Published December 1, 2009 5:00am ET



 

If you go
“August: Osage County”
Where: Eisenhower Theater, The Kennedy Center, 2700 F St. NW
When: 7:30 p.m. Tuesday-Sunday, 1:30 p.m. Saturday and Sunday; through Dec. 20. Additional performances at 1:30 p.m. Dec. 3, 10, 17. No performances Dec. 6 and Dec. 20
Info: $25 to $80; 202-467-4600; kennedy-center.org

“My wife takes pills and I drink. That’s the bargain we’ve struck.” In the Kennedy Center’s outstanding production of “August: Osage County,” that’s how Beverly (Jon DeVries), the patriarch of the Weston family, explains his situation to Johnna (DeLanna Studi), a young woman he’s hiring to look after his wife.

 

Beverly’s reductive philosophy doesn’t begin to explain all the problems that exist in his home in Pawhuska, Okla., however. After Beverly’s brief appearance in the first scene of Tracy Letts’ searing tragicomedy, he disappears, and his disappearance becomes the occasion for a family gathering, during which secrets are revealed, infidelity, divorce, addiction and incest are dealt with, taboos are broken, hair is pulled and crockery is broken.

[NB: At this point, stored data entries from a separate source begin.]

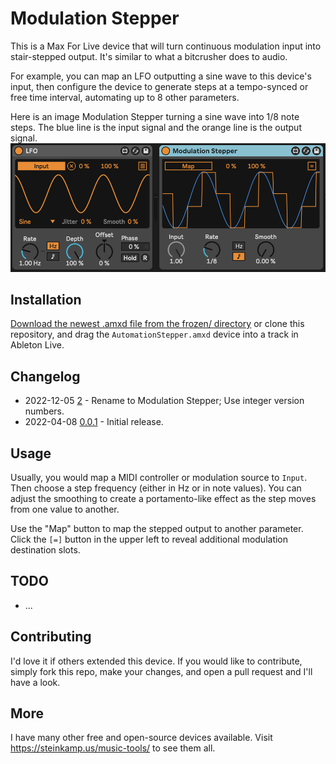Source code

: # Modulation Stepper

This is a Max For Live device that will turn continuous modulation input into stair-stepped output. It's similar to what a bitcrusher does to audio.

For example, you can map an LFO outputting a sine wave to this device's input, then configure the device to generate steps at a tempo-synced or free time interval, automating up to 8 other parameters.

Here is an image Modulation Stepper turning a sine wave into 1/8 note steps. The
blue line is the input signal and the orange line is the output signal.
![How it Looks](images/device.png)

## Installation

[Download the newest .amxd file from the frozen/ directory](https://github.com/zsteinkamp/m4l-Modulation-Stepper/raw/main/frozen/Modulation%20Stepper%20v2.amxd) or clone this repository, and drag the `AutomationStepper.amxd` device into a track in Ableton Live.

## Changelog

* 2022-12-05 [2](https://github.com/zsteinkamp/m4l-Modulation-Stepper/raw/main/frozen/Modulation%20Stepper%20v2.amxd) - Rename to Modulation Stepper; Use integer version numbers.
* 2022-04-08 [0.0.1](https://github.com/zsteinkamp/m4l-AutomationStepper/raw/main/frozen/AutomationStepper-0.0.1.amxd) - Initial release.

## Usage

Usually, you would map a MIDI controller or modulation source to `Input`. Then choose a step frequency (either in Hz or in note values). You can adjust the smoothing to create a portamento-like effect as the step moves from one value to another.

Use the "Map" button to map the stepped output to another parameter. Click the `[=]` button in the upper left to reveal additional modulation destination slots.

## TODO

* ...

## Contributing

I'd love it if others extended this device. If you would like to contribute, simply fork this repo, make your changes, and open a pull request and I'll have a look.

## More

I have many other free and open-source devices available. Visit https://steinkamp.us/music-tools/ to see them all.
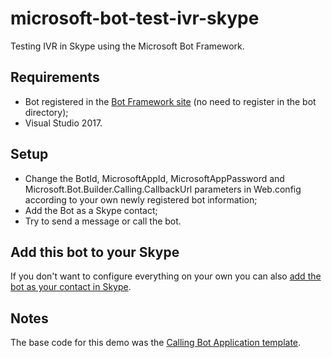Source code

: # microsoft-bot-test-ivr-skype

Testing IVR in Skype using the Microsoft Bot Framework.

## Requirements

- Bot registered in the [Bot Framework site](https://dev.botframework.com/bots/new) (no need to register in the bot directory);
- Visual Studio 2017.

## Setup

- Change the BotId, MicrosoftAppId, MicrosoftAppPassword and Microsoft.Bot.Builder.Calling.CallbackUrl parameters in Web.config according to your own newly registered bot information;
- Add the Bot as a Skype contact;
- Try to send a message or call the bot.

## Add this bot to your Skype

If you don't want to configure everything on your own you can also [add the bot as your contact in Skype](https://join.skype.com/bot/4b5f2a1c-7c01-4964-b5d4-c606a6451c61).

## Notes

The base code for this demo was the [Calling Bot Application template](https://aka.ms/bf-builder-calling).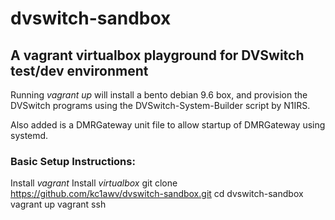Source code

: # dvswitch-sandbox
## A vagrant virtualbox playground for DVSwitch test/dev environment

Running *vagrant up* will install a bento debian 9.6 box, and provision the DVSwitch programs
using the DVSwitch-System-Builder script by N1IRS.

Also added is a DMRGateway unit file to allow startup of DMRGateway using systemd.

### Basic Setup Instructions:
Install *vagrant*
Install *virtualbox*
git clone https://github.com/kc1awv/dvswitch-sandbox.git
cd dvswitch-sandbox
vagrant up
vagrant ssh
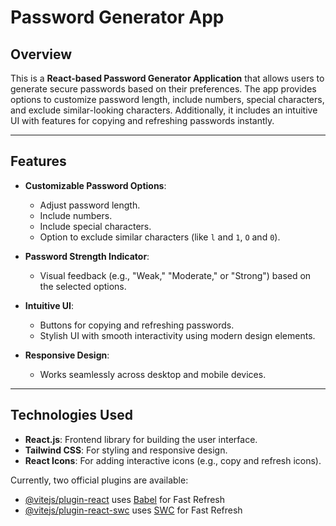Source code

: # Password Generator App

## Overview
This is a **React-based Password Generator Application** that allows users to generate secure passwords based on their preferences. The app provides options to customize password length, include numbers, special characters, and exclude similar-looking characters. Additionally, it includes an intuitive UI with features for copying and refreshing passwords instantly.

---

## Features
- **Customizable Password Options**:
  - Adjust password length.
  - Include numbers.
  - Include special characters.
  - Option to exclude similar characters (like `l` and `1`, `O` and `0`).

- **Password Strength Indicator**:
  - Visual feedback (e.g., "Weak," "Moderate," or "Strong") based on the selected options.

- **Intuitive UI**:
  - Buttons for copying and refreshing passwords.
  - Stylish UI with smooth interactivity using modern design elements.

- **Responsive Design**:
  - Works seamlessly across desktop and mobile devices.

---

## Technologies Used
- **React.js**: Frontend library for building the user interface.
- **Tailwind CSS**: For styling and responsive design.
- **React Icons**: For adding interactive icons (e.g., copy and refresh icons).



Currently, two official plugins are available:

- [@vitejs/plugin-react](https://github.com/vitejs/vite-plugin-react/blob/main/packages/plugin-react/README.md) uses [Babel](https://babeljs.io/) for Fast Refresh
- [@vitejs/plugin-react-swc](https://github.com/vitejs/vite-plugin-react-swc) uses [SWC](https://swc.rs/) for Fast Refresh
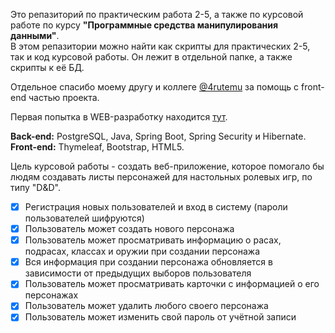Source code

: Это репазиторий по практическим работа 2-5, а также по курсовой работе по курсу **"Программные средства манипулирования данными"**.  
В этом репазитории можно найти как скрипты для практических 2-5, так и код курсовой работы. Он лежит в отдельной папке, а также скрипты к её БД.

Отдельное спасибо моему другу и коллеге [@4rutemu](https://github.com/4rutemu) за помощь с front-end частью проекта.

Первая попытка в WEB-разработку находится [тут](https://github.com/IoriKimura/webappagain).  

**Back-end:** PostgreSQL, Java, Spring Boot, Spring Security и Hibernate.  
**Front-end:** Thymeleaf, Bootstrap, HTML5.

Цель курсовой работы - создать веб-приложение, которое помогало бы людям создавать листы персонажей для настольных ролевых игр, по типу "D&D". 
- [x] Регистрация новых пользователей и вход в систему (пароли пользователей шифруются) 
- [x] Пользователь может создать нового персонажа
- [x] Пользователь может просматривать информацию о расах, подрасах, классах и оружии при создании персонажа
- [x] Вся информация при создании персонажа обновляется в зависимости от предыдущих выборов пользователя
- [x] Пользователь может просматривать карточки с информацией о его персонажах
- [x] Пользователь может удалить любого своего персонажа
- [x] Пользователь может изменить свой пароль от учётной записи
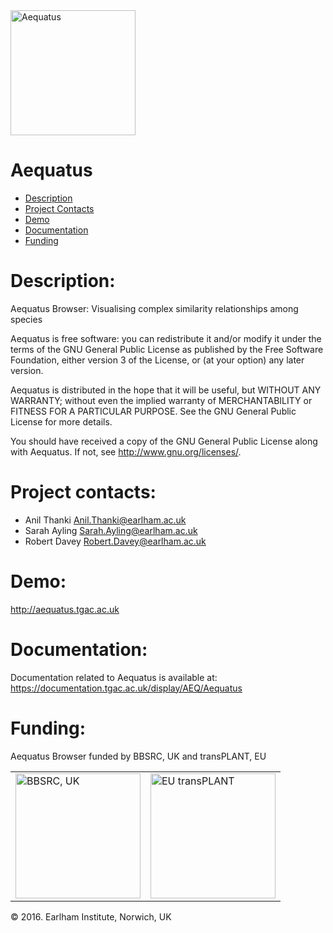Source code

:  <img src="http://aequatus.tgac.ac.uk/aequatus-user-guide/img/aequatus-logo.png" alt="Aequatus" width="200px"/>

Aequatus 
================
* [Description](#description)
* [Project Contacts](#contacts)
* [Demo](#demo)
* [Documentation](#Documentation)
* [Funding](#funding) 


# <a name="description"></a>
Description: 
=================
Aequatus Browser: Visualising complex similarity relationships among species

Aequatus is free software: you can redistribute it and/or modify it under the terms of the GNU General Public License as published by the Free Software Foundation, either version 3 of the License, or (at your option) any later version.

Aequatus is distributed in the hope that it will be useful, but WITHOUT ANY WARRANTY; without even the implied warranty of MERCHANTABILITY or FITNESS FOR A PARTICULAR PURPOSE. See the GNU General Public License for more details.

You should have received a copy of the GNU General Public License along with Aequatus. If not, see http://www.gnu.org/licenses/.

# <a name="contacts"></a> Project contacts: 

* Anil Thanki <Anil.Thanki@earlham.ac.uk>
* Sarah Ayling <Sarah.Ayling@earlham.ac.uk>
* Robert Davey <Robert.Davey@earlham.ac.uk>


# <a name="demo"></a> Demo:

http://aequatus.tgac.ac.uk

# <a name="Documentation"></a> Documentation:

Documentation related to Aequatus is available at: https://documentation.tgac.ac.uk/display/AEQ/Aequatus 

# <a name="funding"></a>Funding:

Aequatus Browser funded by BBSRC, UK and transPLANT, EU

<table>
<tr>
<td><img src="http://upload.wikimedia.org/wikipedia/en/d/dd/BBSRClogonew.png" alt="BBSRC, UK" width="200px"/>

<td><img src="http://www.transplantdb.eu/sites/transplantdb.eu/files/tplogo_transparent.png" alt="EU transPLANT" width="200px"/>

</table>

&copy; 2016. Earlham Institute, Norwich, UK

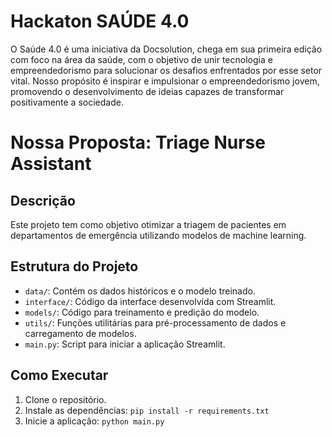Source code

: # Hackaton  SAÚDE 4.0


O Saúde 4.0 é uma iniciativa da Docsolution, chega em sua primeira edição com foco na área da saúde, com o objetivo de unir tecnologia e empreendedorismo para solucionar os desafios enfrentados por esse setor vital.
Nosso propósito é inspirar e impulsionar o empreendedorismo jovem, promovendo o desenvolvimento de ideias capazes de transformar positivamente a sociedade.



# Nossa Proposta: Triage Nurse Assistant



## Descrição

Este projeto tem como objetivo otimizar a triagem de pacientes em departamentos de emergência utilizando modelos de machine learning.

## Estrutura do Projeto

- `data/`: Contém os dados históricos e o modelo treinado.
- `interface/`: Código da interface desenvolvida com Streamlit.
- `models/`: Código para treinamento e predição do modelo.
- `utils/`: Funções utilitárias para pré-processamento de dados e carregamento de modelos.
- `main.py`: Script para iniciar a aplicação Streamlit.

## Como Executar

1. Clone o repositório.
2. Instale as dependências: `pip install -r requirements.txt`
3. Inicie a aplicação: `python main.py`
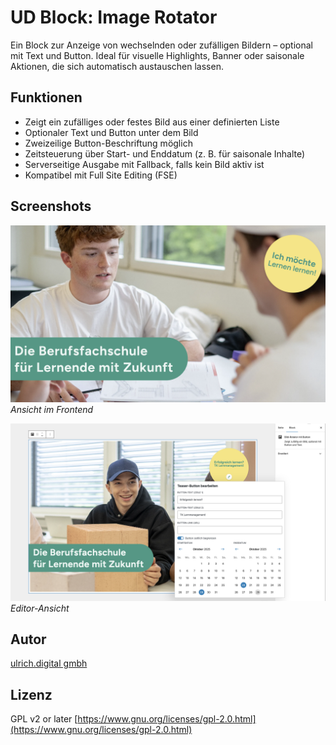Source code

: # UD Block: Image Rotator

Ein Block zur Anzeige von wechselnden oder zufälligen Bildern – optional mit Text und Button.
Ideal für visuelle Highlights, Banner oder saisonale Aktionen, die sich automatisch austauschen lassen.


## Funktionen

- Zeigt ein zufälliges oder festes Bild aus einer definierten Liste
- Optionaler Text und Button unter dem Bild
- Zweizeilige Button-Beschriftung möglich
- Zeitsteuerung über Start- und Enddatum (z. B. für saisonale Inhalte)
- Serverseitige Ausgabe mit Fallback, falls kein Bild aktiv ist
- Kompatibel mit Full Site Editing (FSE)


## Screenshots

![Frontend-Ansicht](./assets/ud-image-rotator.png)
*Ansicht im Frontend*

![Editor-Ansicht](./assets/ud-image-rotator_02.png)
*Editor-Ansicht*


## Autor

[ulrich.digital gmbh](https://ulrich.digital)


## Lizenz

GPL v2 or later
[https://www.gnu.org/licenses/gpl-2.0.html](https://www.gnu.org/licenses/gpl-2.0.html)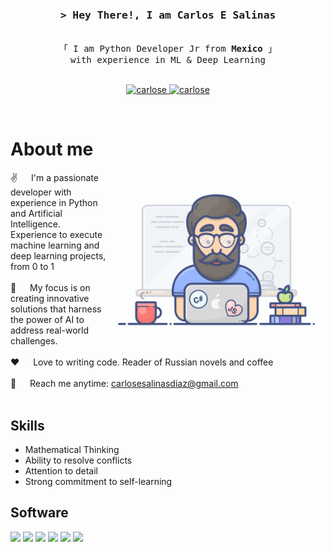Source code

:<!-- Intro  -->
<h3 align="center">
        <samp>&gt; Hey There!, I am
                <b>Carlos E Salinas</a></b>
        </samp>
</h3>


<p align="center"> 
  <samp>
    <br>
    「 I am Python Developer Jr from <b>Mexico</b> 」
    <br>    with experience in ML & Deep Learning
    <br>
    <br>
  </samp>
</p>

<p align="center">
 <a href="https://www.linkedin.com/in/carlosesalinasdíaz/" target="_blank">
  <img src="https://img.shields.io/badge/LinkedIn-0077B5?style=for-the-badge&logo=linkedin&logoColor=white" alt="carlose"/>
 </a>
  <a href="https://www.kaggle.com/carloeduardo" target="_blank">
    <img src="https://img.shields.io/badge/Kaggle-20BEFF?style=for-the-badge&logo=Kaggle&logoColor=white" alt="carlose"/>
 </a>
</p>
<br />

<!-- About Section -->
 # About me



<p>
 <img align="right" width="350" src="/assets/programmer.gif" alt="Coding gif" />
  
 ✌️ &emsp; I'm a passionate developer with experience in Python and Artificial Intelligence. Experience to execute machine learning and deep learning projects, from 0 to 1<br/><br/>
 🤖 &emsp; My focus is on creating innovative solutions that harness the power of AI to address real-world challenges.<br/><br/>
 ❤️ &emsp; Love to writing code. Reader of Russian novels and coffee<br/><br/>
 📧 &emsp; Reach me anytime: carlosesalinasdiaz@gmail.com<br/><br/>
 

## Skills 
* Mathematical Thinking
* Ability to resolve conflicts
* Attention to detail
* Strong commitment to self-learning

## Software
![](https://img.shields.io/badge/Python-FFD43B?style=for-the-badge&logo=python&logoColor=blue)
![](https://img.shields.io/badge/JavaScript-323330?style=for-the-badge&logo=javascript&logoColor=F7DF1E)
![](https://img.shields.io/badge/R-276DC3?style=for-the-badge&logo=r&logoColor=white)
![](https://img.shields.io/badge/MySQL-005C84?style=for-the-badge&logo=mysql&logoColor=white)
![](https://img.shields.io/badge/MongoDB-4EA94B?style=for-the-badge&logo=mongodb&logoColor=white)
![](https://img.shields.io/badge/Amazon_AWS-FF9900?style=for-the-badge&logo=amazonaws&logoColor=white)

But “August: Osage County” is not about darkness for darkness’ sake. The bloodletting exists as a way of getting into shadowy corners where truth lies. And a byproduct of the truth-as-trauma approach is humor, caused by the friction created when Letts’ people grate against one another.

The first and most formidable character is Beverly’s wife, Violet (Estelle Parsons) an unapologetic pill popper who has problems with all three of her daughters: Ivy (Angelica Torn), Barbara (Shannon Cochran) and Karen (Amy Warren). Parsons is brilliant as the funny, sad, engaging, angry, understandable Violet. Having grown up abused and neglected, she is furious at the way her daughters take the ease of their lives for granted.

The daughters have problems of their own. Ivy, who never left home, resents the fact that she has borne the brunt of her parents’ sicknesses. Barbara resents her unfaithful husband Bill (Jeff Still). Karen comes home bringing her slick, skirt-chasing fiance, Steve (Laurence Lau) and a deep-seated insecurity.

Director Anna Shapiro emphasizes how every individual in Letts’ script affects the others. She also effectively highlights moments when characters support rather than harass one another: A father supports his son, the sisters laugh together. And at the end, Johnna, the only centered, un-needy character in the play, implies that, though there may be more thunder and lightning coming to Osage County, there is also comfort and steadiness in the midst of the storm.